Le Centre africain de contrôle et de prévention des maladies (CDC Afrique) et l’Organisation internationale pour les migrations (OIM) ont signé, mercredi 22 juillet, un nouvel accord-cadre de coopération visant à renforcer la capacité de l’Afrique à prévenir, détecter et répondre aux menaces pour la santé publique sur l’ensemble du continent, a annoncé le CDC Afrique dans un communiqué.

Cet accord-cadre, couvrant la période 2026-2028, permet d’associer le leadership du CDC Afrique en matière de santé publique et l’expertise opérationnelle mondiale de l’OIM, dans le cadre du soutien à la santé des migrants, des personnes déplacées et des populations mobiles, et ce, en faveur des Etats membres de l’Union africaine (UA).

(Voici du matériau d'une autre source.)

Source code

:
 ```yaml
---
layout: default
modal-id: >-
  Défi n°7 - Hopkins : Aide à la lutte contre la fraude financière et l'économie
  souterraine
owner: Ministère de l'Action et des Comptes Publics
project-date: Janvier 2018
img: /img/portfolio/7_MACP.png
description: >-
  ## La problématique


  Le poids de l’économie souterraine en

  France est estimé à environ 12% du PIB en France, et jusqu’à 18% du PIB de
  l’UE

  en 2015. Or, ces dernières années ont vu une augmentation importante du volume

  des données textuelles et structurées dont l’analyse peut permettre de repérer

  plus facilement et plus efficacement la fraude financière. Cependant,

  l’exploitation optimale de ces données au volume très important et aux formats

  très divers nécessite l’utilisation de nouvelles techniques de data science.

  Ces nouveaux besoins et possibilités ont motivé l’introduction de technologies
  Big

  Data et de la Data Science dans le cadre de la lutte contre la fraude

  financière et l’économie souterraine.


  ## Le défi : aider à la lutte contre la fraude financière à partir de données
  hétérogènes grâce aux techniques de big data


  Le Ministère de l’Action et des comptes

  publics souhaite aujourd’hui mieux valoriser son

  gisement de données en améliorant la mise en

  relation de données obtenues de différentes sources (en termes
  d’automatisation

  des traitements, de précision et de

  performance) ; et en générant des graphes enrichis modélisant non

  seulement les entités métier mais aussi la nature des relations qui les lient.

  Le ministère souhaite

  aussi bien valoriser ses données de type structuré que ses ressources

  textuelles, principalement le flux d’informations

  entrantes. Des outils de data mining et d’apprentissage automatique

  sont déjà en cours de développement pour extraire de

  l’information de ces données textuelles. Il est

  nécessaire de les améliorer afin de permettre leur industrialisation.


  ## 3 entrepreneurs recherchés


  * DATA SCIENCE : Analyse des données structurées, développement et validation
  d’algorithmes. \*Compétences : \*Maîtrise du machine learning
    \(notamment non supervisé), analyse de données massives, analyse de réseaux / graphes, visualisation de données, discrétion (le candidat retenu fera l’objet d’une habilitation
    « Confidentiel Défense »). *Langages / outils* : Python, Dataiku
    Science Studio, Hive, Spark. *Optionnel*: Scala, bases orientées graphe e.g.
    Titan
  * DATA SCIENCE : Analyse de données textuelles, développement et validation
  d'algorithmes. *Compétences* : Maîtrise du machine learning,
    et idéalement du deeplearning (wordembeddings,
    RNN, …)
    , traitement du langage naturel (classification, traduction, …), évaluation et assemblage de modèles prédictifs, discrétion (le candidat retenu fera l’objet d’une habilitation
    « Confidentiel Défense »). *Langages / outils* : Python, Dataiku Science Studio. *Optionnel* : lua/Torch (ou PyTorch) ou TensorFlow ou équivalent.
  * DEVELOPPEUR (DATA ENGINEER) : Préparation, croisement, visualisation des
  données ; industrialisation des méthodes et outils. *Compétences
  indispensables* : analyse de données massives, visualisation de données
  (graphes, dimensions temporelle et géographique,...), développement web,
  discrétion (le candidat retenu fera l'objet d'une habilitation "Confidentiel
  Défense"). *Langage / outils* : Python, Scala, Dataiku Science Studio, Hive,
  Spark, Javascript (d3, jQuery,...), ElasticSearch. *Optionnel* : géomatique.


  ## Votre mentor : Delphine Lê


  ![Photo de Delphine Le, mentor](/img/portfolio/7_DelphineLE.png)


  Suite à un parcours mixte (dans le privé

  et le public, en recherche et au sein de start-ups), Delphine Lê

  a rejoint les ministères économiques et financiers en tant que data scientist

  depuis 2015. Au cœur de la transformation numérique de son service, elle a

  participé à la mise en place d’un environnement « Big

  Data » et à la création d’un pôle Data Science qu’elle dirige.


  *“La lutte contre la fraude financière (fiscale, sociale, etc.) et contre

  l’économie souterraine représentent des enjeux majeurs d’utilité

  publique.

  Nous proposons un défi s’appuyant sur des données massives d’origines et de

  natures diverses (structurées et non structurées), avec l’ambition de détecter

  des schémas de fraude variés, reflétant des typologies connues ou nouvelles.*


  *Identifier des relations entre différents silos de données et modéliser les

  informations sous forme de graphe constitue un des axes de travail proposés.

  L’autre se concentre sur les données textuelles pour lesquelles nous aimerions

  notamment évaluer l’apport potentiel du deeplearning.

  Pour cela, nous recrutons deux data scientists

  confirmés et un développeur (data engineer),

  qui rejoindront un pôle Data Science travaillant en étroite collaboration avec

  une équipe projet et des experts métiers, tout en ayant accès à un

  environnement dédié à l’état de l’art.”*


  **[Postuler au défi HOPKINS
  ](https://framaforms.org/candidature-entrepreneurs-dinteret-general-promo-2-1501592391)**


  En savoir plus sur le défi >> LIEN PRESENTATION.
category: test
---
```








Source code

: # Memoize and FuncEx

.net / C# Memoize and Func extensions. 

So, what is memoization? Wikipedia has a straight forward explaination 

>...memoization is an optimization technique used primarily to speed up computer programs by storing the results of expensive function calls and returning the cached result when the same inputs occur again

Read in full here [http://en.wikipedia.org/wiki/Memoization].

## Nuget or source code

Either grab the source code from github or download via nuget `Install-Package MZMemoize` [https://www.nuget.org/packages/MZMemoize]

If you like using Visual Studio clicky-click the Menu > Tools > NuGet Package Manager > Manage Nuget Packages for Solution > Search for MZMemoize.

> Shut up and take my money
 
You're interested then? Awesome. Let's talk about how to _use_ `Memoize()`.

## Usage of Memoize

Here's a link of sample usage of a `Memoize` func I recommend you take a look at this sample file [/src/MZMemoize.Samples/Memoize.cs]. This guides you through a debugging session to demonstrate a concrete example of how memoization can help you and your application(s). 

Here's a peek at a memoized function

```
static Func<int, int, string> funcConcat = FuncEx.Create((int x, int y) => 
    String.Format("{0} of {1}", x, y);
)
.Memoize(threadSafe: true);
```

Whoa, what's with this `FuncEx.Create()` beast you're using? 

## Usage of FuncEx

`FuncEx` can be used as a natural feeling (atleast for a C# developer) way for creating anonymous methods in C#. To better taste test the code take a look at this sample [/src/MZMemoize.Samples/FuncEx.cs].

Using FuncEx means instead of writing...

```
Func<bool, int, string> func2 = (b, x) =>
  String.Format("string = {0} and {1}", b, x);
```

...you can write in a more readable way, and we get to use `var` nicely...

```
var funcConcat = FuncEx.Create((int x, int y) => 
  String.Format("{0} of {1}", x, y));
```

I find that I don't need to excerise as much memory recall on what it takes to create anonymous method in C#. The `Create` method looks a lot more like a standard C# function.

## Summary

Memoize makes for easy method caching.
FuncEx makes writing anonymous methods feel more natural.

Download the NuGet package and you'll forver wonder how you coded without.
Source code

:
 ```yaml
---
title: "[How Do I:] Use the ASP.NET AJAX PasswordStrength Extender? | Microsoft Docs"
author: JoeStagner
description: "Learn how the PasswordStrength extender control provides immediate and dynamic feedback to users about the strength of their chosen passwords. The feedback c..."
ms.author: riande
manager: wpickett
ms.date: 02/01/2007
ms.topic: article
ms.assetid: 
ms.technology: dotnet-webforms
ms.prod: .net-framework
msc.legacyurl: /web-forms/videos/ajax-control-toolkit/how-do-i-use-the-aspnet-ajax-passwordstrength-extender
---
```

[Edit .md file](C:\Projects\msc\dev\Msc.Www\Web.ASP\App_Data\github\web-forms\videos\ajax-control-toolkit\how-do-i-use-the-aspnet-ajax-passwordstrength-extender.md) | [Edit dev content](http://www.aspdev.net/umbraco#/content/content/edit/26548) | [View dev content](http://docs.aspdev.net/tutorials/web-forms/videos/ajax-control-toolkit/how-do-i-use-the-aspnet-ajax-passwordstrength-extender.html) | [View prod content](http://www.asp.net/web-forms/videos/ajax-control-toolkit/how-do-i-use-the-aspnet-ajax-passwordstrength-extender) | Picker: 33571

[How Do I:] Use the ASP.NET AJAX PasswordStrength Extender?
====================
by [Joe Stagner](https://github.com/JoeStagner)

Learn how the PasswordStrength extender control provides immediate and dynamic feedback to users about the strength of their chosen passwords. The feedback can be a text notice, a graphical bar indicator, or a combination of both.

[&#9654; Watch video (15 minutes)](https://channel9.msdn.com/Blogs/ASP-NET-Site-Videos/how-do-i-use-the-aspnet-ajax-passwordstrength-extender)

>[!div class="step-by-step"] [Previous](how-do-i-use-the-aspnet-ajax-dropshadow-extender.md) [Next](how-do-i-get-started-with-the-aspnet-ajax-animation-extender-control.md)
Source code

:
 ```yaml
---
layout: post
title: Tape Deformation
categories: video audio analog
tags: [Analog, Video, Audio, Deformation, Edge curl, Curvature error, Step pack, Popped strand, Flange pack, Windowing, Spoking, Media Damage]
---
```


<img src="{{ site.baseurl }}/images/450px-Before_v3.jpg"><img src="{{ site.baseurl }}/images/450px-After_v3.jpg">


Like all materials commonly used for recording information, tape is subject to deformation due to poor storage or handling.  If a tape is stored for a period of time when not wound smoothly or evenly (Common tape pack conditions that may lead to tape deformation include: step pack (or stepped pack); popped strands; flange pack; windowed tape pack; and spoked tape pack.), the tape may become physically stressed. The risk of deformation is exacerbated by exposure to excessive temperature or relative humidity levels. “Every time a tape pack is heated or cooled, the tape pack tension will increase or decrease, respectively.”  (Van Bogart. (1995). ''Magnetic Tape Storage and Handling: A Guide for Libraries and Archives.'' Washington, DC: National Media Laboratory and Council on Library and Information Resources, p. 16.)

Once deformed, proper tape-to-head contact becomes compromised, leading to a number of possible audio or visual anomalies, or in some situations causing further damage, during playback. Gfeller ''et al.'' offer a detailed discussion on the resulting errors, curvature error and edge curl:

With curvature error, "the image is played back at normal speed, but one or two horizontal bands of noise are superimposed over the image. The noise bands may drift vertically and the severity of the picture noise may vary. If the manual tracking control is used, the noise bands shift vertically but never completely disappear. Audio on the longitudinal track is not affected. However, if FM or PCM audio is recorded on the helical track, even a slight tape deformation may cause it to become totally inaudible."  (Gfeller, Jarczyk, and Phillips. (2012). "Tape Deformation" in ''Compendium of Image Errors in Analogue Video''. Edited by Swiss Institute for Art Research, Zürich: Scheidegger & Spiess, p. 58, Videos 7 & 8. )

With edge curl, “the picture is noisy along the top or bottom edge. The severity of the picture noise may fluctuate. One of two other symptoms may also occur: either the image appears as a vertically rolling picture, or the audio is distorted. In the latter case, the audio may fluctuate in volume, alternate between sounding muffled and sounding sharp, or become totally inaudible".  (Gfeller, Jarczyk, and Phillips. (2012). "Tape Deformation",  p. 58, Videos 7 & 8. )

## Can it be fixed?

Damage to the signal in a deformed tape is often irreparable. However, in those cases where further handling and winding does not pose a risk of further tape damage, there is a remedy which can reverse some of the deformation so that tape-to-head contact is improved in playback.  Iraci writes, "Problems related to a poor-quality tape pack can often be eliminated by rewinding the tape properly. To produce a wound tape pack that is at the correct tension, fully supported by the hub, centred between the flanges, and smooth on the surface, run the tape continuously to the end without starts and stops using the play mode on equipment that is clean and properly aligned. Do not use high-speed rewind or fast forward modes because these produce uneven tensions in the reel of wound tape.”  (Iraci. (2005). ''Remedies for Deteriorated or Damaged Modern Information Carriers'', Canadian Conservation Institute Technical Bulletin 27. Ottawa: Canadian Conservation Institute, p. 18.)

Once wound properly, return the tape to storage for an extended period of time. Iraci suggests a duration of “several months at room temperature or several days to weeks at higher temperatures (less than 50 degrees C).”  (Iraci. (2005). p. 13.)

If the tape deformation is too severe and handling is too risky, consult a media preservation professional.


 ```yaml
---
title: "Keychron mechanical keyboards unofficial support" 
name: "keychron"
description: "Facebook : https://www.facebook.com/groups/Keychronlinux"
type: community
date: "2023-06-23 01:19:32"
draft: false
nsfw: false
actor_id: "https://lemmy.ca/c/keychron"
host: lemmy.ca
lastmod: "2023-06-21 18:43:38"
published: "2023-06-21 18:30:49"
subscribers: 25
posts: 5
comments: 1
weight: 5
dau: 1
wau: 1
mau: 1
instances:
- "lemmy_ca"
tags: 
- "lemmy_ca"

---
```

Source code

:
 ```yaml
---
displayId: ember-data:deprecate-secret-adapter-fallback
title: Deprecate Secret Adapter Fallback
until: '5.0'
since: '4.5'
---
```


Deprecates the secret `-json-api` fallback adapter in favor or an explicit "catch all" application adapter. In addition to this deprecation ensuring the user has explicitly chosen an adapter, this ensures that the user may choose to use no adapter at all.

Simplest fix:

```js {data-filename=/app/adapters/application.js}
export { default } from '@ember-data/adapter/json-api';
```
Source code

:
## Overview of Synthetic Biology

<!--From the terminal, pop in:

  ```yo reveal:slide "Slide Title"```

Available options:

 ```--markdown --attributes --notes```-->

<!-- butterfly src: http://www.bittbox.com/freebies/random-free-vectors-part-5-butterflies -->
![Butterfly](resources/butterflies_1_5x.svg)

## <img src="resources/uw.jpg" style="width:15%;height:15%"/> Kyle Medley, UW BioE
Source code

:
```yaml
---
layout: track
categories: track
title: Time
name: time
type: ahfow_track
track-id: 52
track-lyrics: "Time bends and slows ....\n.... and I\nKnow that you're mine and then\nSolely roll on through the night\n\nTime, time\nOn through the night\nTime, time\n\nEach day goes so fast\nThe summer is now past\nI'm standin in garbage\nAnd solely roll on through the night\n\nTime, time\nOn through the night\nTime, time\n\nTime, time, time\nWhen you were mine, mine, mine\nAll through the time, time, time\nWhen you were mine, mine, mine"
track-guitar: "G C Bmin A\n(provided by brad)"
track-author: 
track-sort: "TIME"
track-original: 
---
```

Le communiqué souligne que ce partenariat intervient à un moment où les épidémies, les risques sanitaires liés au climat et les mouvements de population transforment de plus en plus le paysage sanitaire africain.

En unissant leurs forces par-delà les frontières, les Etats pourront détecter plus tôt les menaces, mieux coordonner leurs interventions et protéger les populations, quel que soit leur lieu de résidence ou de déplacement.

Alors que «les menaces sanitaires franchissent les frontières, la réponse africaine doit être concertée», suggère le Directeur général du CDC Afrique, Jean Kaseya.

« Ce partenariat renforce notre capacité collective à anticiper les risques, à coordonner les actions et à soutenir les États membres en matière de surveillance, de préparation et de réponse d’urgence », a-t-il soutenu.

Il est noté que l’accord de coopération entre CDC Afrique, l’agence de santé publique autonome de l’Union Africaine (UA), et l’OIM, s’appuie sur leur collaboration qui a débuté pendant la pandémie de COVID-19, et étend le partenariat à plusieurs priorités stratégiques.

Les deux institutions collaborent pour renforcer la préparation et la réponse aux situations d’urgence, tout en veillant à ce que les migrants, les personnes déplacées et les populations mobiles ne soient pas laissés pour compte.

Des groupes de travail techniques conjoints, composés d’experts des deux organisations, piloteront la mise en œuvre de l’accord dans les domaines clés comme la surveillance des maladies, le développement des effectifs, l’accès aux services de santé essentiels, le climat, la gouvernance, ou encore les politiques de santé et la mobilisation des ressources.